* _Assignment_
The lines you return should be those containing the string "multicolumn", taken from the data below.

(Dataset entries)
--- START ---

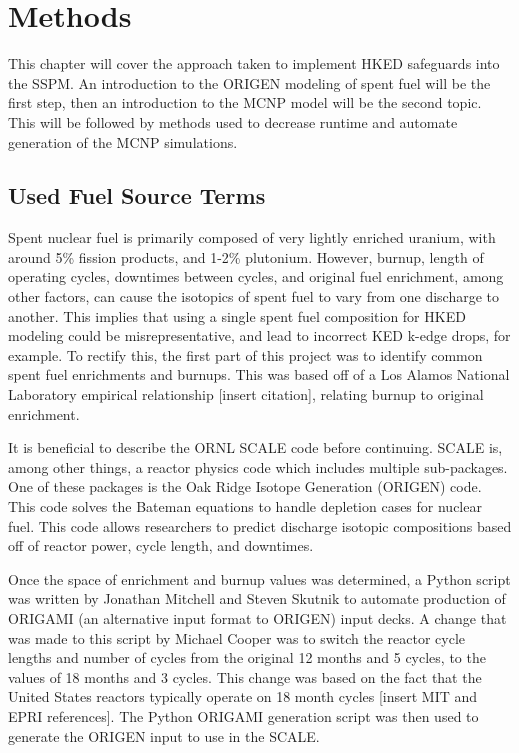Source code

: \chapter{Methods}\label{ch:methods}
This chapter will cover the approach taken to implement HKED safeguards into the SSPM. An introduction to the ORIGEN modeling of spent fuel will be the first step, then an introduction to the MCNP model will be the second topic. This will be followed by methods used to decrease runtime and automate generation of the MCNP simulations.


\section{Used Fuel Source Terms}
Spent nuclear fuel is primarily composed of very lightly enriched uranium, with around 5\% fission products, and 1-2\% plutonium. However, burnup, length of operating cycles, downtimes between cycles, and original fuel enrichment, among other factors, can cause the isotopics of spent fuel to vary from one discharge to another. This implies that using a single spent fuel composition for HKED modeling could be misrepresentative, and lead to incorrect KED k-edge drops, for example. To rectify this, the first part of this project was to identify common spent fuel enrichments and burnups. This was based off of a Los Alamos National Laboratory empirical relationship [insert citation], relating burnup to original enrichment. 

It is beneficial to describe the ORNL SCALE code before continuing. SCALE is, among other things, a reactor physics code which includes multiple sub-packages. One of these packages is the Oak Ridge Isotope Generation (ORIGEN) code. This code solves the Bateman equations to handle depletion cases for nuclear fuel. This code allows researchers to predict discharge isotopic compositions based off of reactor power, cycle length, and downtimes. 

Once the space of enrichment and burnup values was determined, a Python script was written by Jonathan Mitchell and Steven Skutnik to automate production of ORIGAMI (an alternative input format to ORIGEN) input decks. A change that was made to this script by Michael Cooper was to switch the reactor cycle lengths and number of cycles from the original 12 months and 5 cycles, to the values of 18 months and 3 cycles. This change was based on the fact that the United States reactors typically operate on 18 month cycles [insert MIT and EPRI references]. The Python ORIGAMI generation script was then used to generate the ORIGEN input to use in the SCALE. 

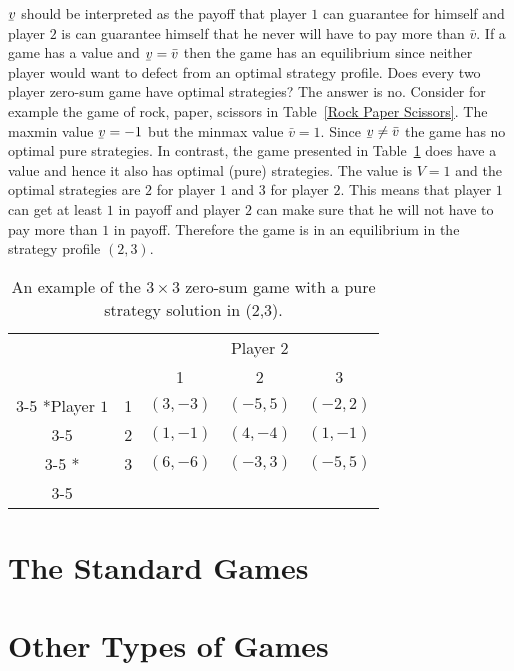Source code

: \documentclass{article}
\theoremstyle{definition}
\theoremstyle{remark}
\newcommand{\ubar}[1]{\underaccent{\bar}{#1}}
\begin{document}
$\ubar{v}$ should be interpreted as the payoff that player $1$ can
guarantee for himself and player $2$ is can guarantee himself that he
never will have to pay more than $\bar{v}$. If a game has a value and
$\ubar{v} = \bar{v}$ then the game has an equilibrium since neither
player would want to defect from an optimal strategy profile. Does
every two player zero-sum game have optimal strategies? The answer is
no. Consider for example the game of rock, paper, scissors in
Table~\ref{Rock Paper Scissors}. The maxmin value $\ubar{v} = -1$ but
the minmax value $\bar{v} = 1$. Since $\ubar{v} \neq \bar{v}$ the game
has no optimal pure strategies. In contrast, the game presented in
Table~\ref{value game} does have a value and hence it also has optimal
(pure) strategies. The value is $V = 1$ and the optimal strategies are
$2$ for player $1$ and $3$ for player $2$. This means that player $1$
can get at least $1$ in payoff and player $2$ can make sure that he
will not have to pay more than $1$ in payoff. Therefore the game is in
an equilibrium in the strategy profile $(2,3)$.

\begin{table}[h!]
  \begin{center}
    \setlength{\extrarowheight}{2pt}
    \begin{tabular}{cc|c|c|c|}
      & \multicolumn{2}{c}{} & \multicolumn{1}{c}{Player $2$} & \multicolumn{1}{c}{}\\
      & \multicolumn{1}{c}{} & \multicolumn{1}{c}{1}  &
                                                          \multicolumn{1}{c}{2} & \multicolumn{1}{c}{3} \\\cline{3-5}
      \multirow{2}*{Player $1$}  & 1 & $(3,-3)$ & $(-5,5)$ & $(-2,2)$\\\cline{3-5}
      & 2 & $(1,-1)$ & $(4,-4)$ & $(1,-1)$\\\cline{3-5}
           \multirow{1}*{}  & 3 & $(6,-6)$ & $(-3,3)$ & $(-5,5)$\\\cline{3-5}   \end{tabular}
    \caption{An example of the $3\times 3$ zero-sum game with a pure
      strategy solution in (2,3).}
    \label{value game}
    \end{center}
  \end{table}

\section{The Standard Games}

\section{Other Types of Games}

\newpage
\printbibliography
\end{document}
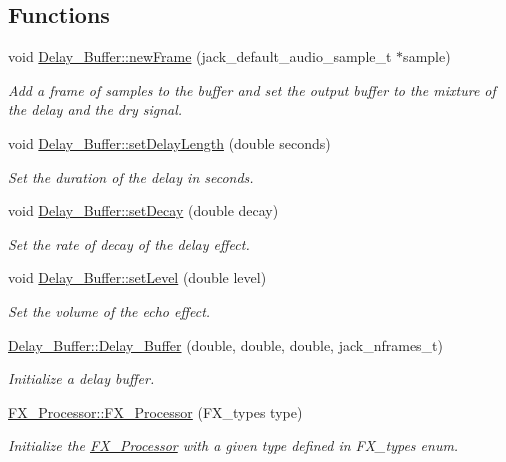 \subsection*{Functions}
\begin{DoxyCompactItemize}
\item 
void \hyperlink{group___f_x_ga5d9be4601c4309b6ff4de2dc286f4da4}{Delay\+\_\+\+Buffer\+::new\+Frame} (jack\+\_\+default\+\_\+audio\+\_\+sample\+\_\+t $\ast$sample)
\begin{DoxyCompactList}\small\item\em Add a frame of samples to the buffer and set the output buffer to the mixture of the delay and the dry signal. \end{DoxyCompactList}\item 
void \hyperlink{group___f_x_ga3e9ddb2b97fffe52c0713c26d89aae65}{Delay\+\_\+\+Buffer\+::set\+Delay\+Length} (double seconds)
\begin{DoxyCompactList}\small\item\em Set the duration of the delay in seconds. \end{DoxyCompactList}\item 
void \hyperlink{group___f_x_ga07267d6e8a0f31681e45f755b83245a7}{Delay\+\_\+\+Buffer\+::set\+Decay} (double decay)
\begin{DoxyCompactList}\small\item\em Set the rate of decay of the delay effect. \end{DoxyCompactList}\item 
void \hyperlink{group___f_x_ga52bd5fcb9ec627cf7da1ad3ecfc8bb87}{Delay\+\_\+\+Buffer\+::set\+Level} (double level)
\begin{DoxyCompactList}\small\item\em Set the volume of the echo effect. \end{DoxyCompactList}\item 
\hyperlink{group___f_x_ga54225f6e4c9f3bde732baa1d824261fc}{Delay\+\_\+\+Buffer\+::\+Delay\+\_\+\+Buffer} (double, double, double, jack\+\_\+nframes\+\_\+t)
\begin{DoxyCompactList}\small\item\em Initialize a delay buffer. \end{DoxyCompactList}\item 
\hyperlink{group___f_x_ga7ca5d9ae276fae16385774dd650a463b}{F\+X\+\_\+\+Processor\+::\+F\+X\+\_\+\+Processor} (F\+X\+\_\+types type)
\begin{DoxyCompactList}\small\item\em Initialize the \hyperlink{class_f_x___processor}{F\+X\+\_\+\+Processor} with a given type defined in F\+X\+\_\+types enum. \end{DoxyCompactList}\item 

\end{DoxyCompactItemize}

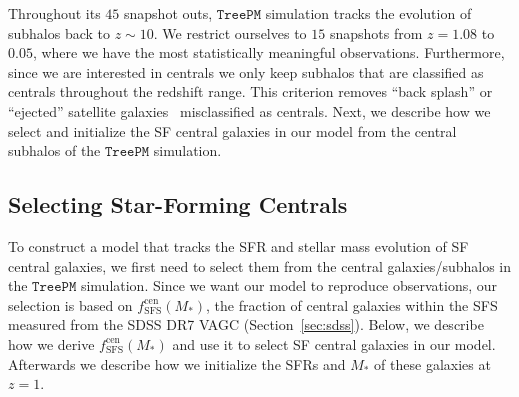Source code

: \documentclass[12pt, letterpaper, preprint, tighten]{aastex62}
\begin{document}
Throughout its $45$ snapshot outs, $\mathtt{TreePM}$ simulation tracks
the evolution of subhalos back to $z \sim 10$. We restrict ourselves to $15$
snapshots from $z = 1.08$ to $0.05$, where we have the most statistically
meaningful observations. Furthermore, since we are interested in centrals we only
keep subhalos that are classified as centrals throughout the redshift
range. This criterion removes ``back splash'' or ``ejected'' satellite
galaxies~\citep[\emph{e.g.}][]{mamon2004,wetzel2014} misclassified as
centrals. Next, we describe how we select and initialize the SF central
galaxies in our model from the central subhalos of the $\mathtt{TreePM}$
simulation.

\subsection{Selecting Star-Forming Centrals}  \label{sec:sfcen}
To construct a model that tracks the SFR and stellar mass evolution of
SF central galaxies, we first need to select them from the
central galaxies/subhalos in the $\mathtt{TreePM}$ simulation. Since
we want our model to reproduce observations, our selection is based
on $f^\mathrm{cen}_\mathrm{SFS}(M_*)$, the fraction of central galaxies
within the SFS measured from the SDSS DR7 VAGC (Section~\ref{sec:sdss}).
Below, we describe how we derive $f^\mathrm{cen}_\mathrm{SFS}(M_*)$ and
use it to select SF central galaxies in our model. Afterwards
we describe how we initialize the SFRs and $M_*$ of these galaxies at
$z = 1$.
\end{document}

--- END ---

* _Exercise response_
      & \multicolumn{2}{c}{} & \multicolumn{1}{c}{Player $2$} & \multicolumn{1}{c}{}\\
      & \multicolumn{1}{c}{} & \multicolumn{1}{c}{1}  &
                                                          \multicolumn{1}{c}{2} & \multicolumn{1}{c}{3} \\\cline{3-5}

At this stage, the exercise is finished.